Relationship

How we met: ‘She was the love of my life – but she had to focus on getting sober’


Brooks Almy joined a cruise ship in 1977 to work in theatre. She was introduced to Maurizio Papalia, an Italian nurse who had also taken a job onboard. “We had a really nice connection straight away,” she says. They spent the next four months as a couple, sailing around Mexico and the Caribbean. When Brooks’s contract came to an end, they tried to make it work. “I came back to shore every few weeks,” says Maurizio. “But two months later I had to go back to Italy. We were both upset, but decided to keep in touch.” Without email or affordable travel, it became difficult, so they agreed to start dating other people.

In 1978, Maurizio married an English woman and had a child, but by 1984 their relationship was over. By that time, Brooks had moved to New York to pursue a career on Broadway. “I went to see her and the connection was still there,” says Maurizio. The pair started dating again, but their happiness was short-lived. “I was a very heavy drinker at the time,” says Brooks. “I’ve been in addiction recovery for 35 years, but at the time I was crashing hard. I went to meet Maurizio in Italy in 1985, but I was in an extremely fragile state.”

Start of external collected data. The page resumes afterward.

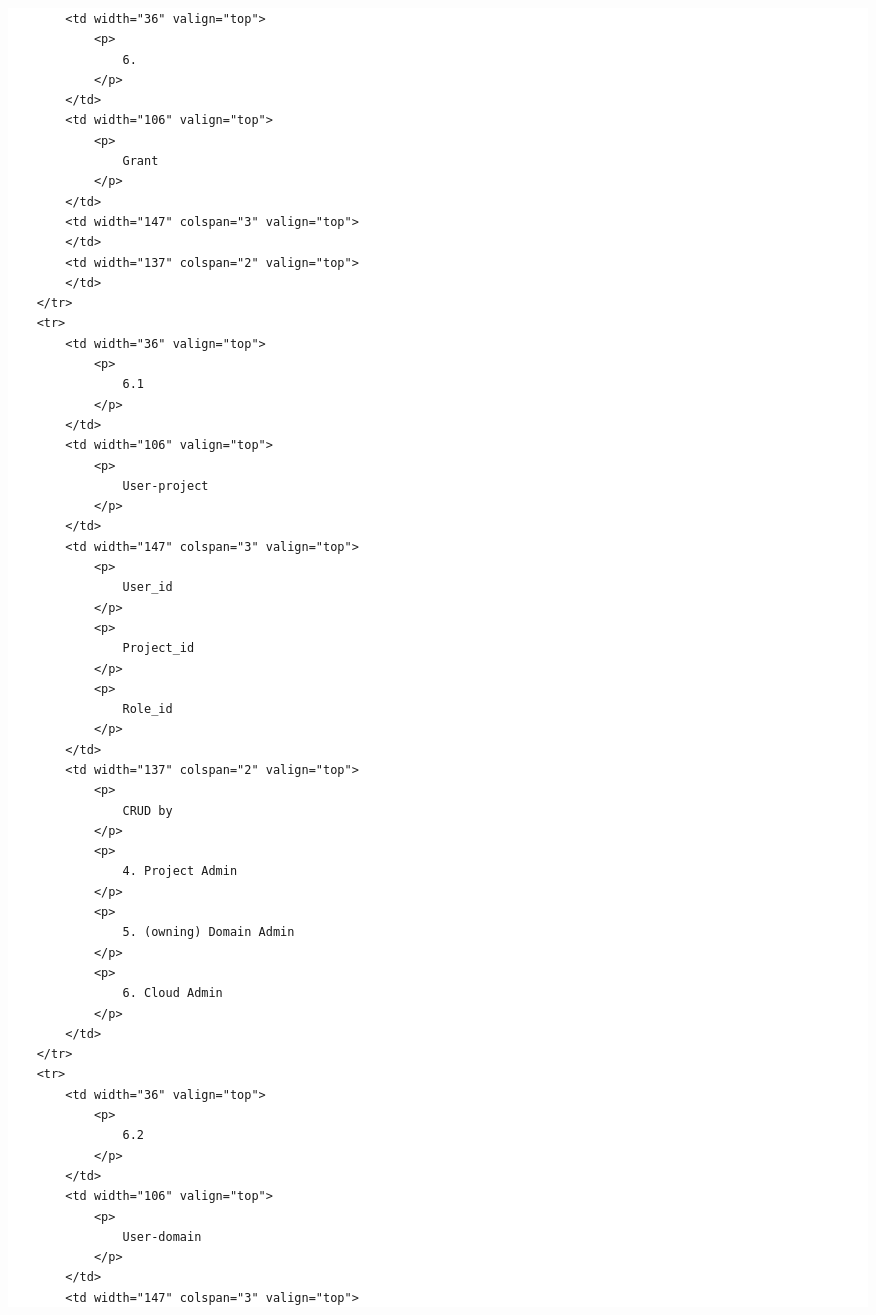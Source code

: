             <td width="36" valign="top">
                <p>
                    6.
                </p>
            </td>
            <td width="106" valign="top">
                <p>
                    Grant
                </p>
            </td>
            <td width="147" colspan="3" valign="top">
            </td>
            <td width="137" colspan="2" valign="top">
            </td>
        </tr>
        <tr>
            <td width="36" valign="top">
                <p>
                    6.1
                </p>
            </td>
            <td width="106" valign="top">
                <p>
                    User-project
                </p>
            </td>
            <td width="147" colspan="3" valign="top">
                <p>
                    User_id
                </p>
                <p>
                    Project_id
                </p>
                <p>
                    Role_id
                </p>
            </td>
            <td width="137" colspan="2" valign="top">
                <p>
                    CRUD by
                </p>
                <p>
                    4. Project Admin
                </p>
                <p>
                    5. (owning) Domain Admin
                </p>
                <p>
                    6. Cloud Admin
                </p>
            </td>
        </tr>
        <tr>
            <td width="36" valign="top">
                <p>
                    6.2
                </p>
            </td>
            <td width="106" valign="top">
                <p>
                    User-domain
                </p>
            </td>
            <td width="147" colspan="3" valign="top">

When he told her he had to leave for a week, she was unable to handle it. “It was no big deal, but I took it as this huge betrayal,” she says. “I told him he’d ruined my life and left.” Maurizio recognised that Brooks needed help. “I still considered her to be the big love of my life, but I knew she had to focus on getting sober. I moved on and had other relationships.”

Brooks overcame her addiction, but it was a long time before she was ready to make amends. “In 1997, I realised I needed to apologise, but I couldn’t find him,” she says. Brooks moved to Los Angeles to work in television, while Maurizio stayed in Italy. In 2006, he began working for an Italian NGO that builds and staffs hospitals in developing countries. “After years of searching every few months, I found his name online and realised he was working as a nurse in Afghanistan, taking care of children who’d been blown up by landmines,” says Brooks. “But I still couldn’t find a way to contact him.”

Eventually, at a wedding in June 2008, she told the story to a group of young Italian guests, who offered to help her track down Maurizio. “They called me and told me that she was looking for me,” he remembers. The next morning, he called Brooks. “It turned out he had been looking for me, too. We spent hours on the phone catching up,” she says.





Brooks and Maurizio in 1977, on the cruise ship where they met



‘We had a really nice connection straight away’ … Brooks and Maurizio in 1977, on the cruise ship where they met. Photograph: Handout

By then, Maurizio was working for an Italian hospital and taking regular NGO missions abroad, while Brooks was living in California. They wrote to each other and spoke regularly. “In February 2009, he came to visit me,” says Brooks. “It took us 12 hours to realise we wanted to be together. We just had to figure out how we were going to do it, as neither of us were ready to give up our careers.”

They spent the next few years travelling between Italy and the US. “We were able to spend about five months of the year together and would have romantic Skype meals when we were apart,” she says, laughing. They married in 2011 at a friend’s house in California. In 2018, Maurizio had to retire due to a cancer diagnosis. Brooks was not ready to retire, but they bought some land in a small village on the Ligurian coast in Italy. “We came here when Covid hit and we have no intention of ever leaving,” says Brooks. “We spend a lot of our time Skyping our new grandchild. We were never able to have children together, but Maurizio’s son has just a child and we can’t wait to go to London to visit them.”

Maurizio says Brooks always makes him laugh. “We’re so often thinking or saying the same thing. We’ve always been on the same wavelength.” She says it was her husband’s kindness that first attracted her. “There’s always been an intense connection between us. I think we always belonged together, but if we had stayed together at the start it never would have worked, because we were too wild and immature,” she says. “Now we’re back together it feels like destiny.”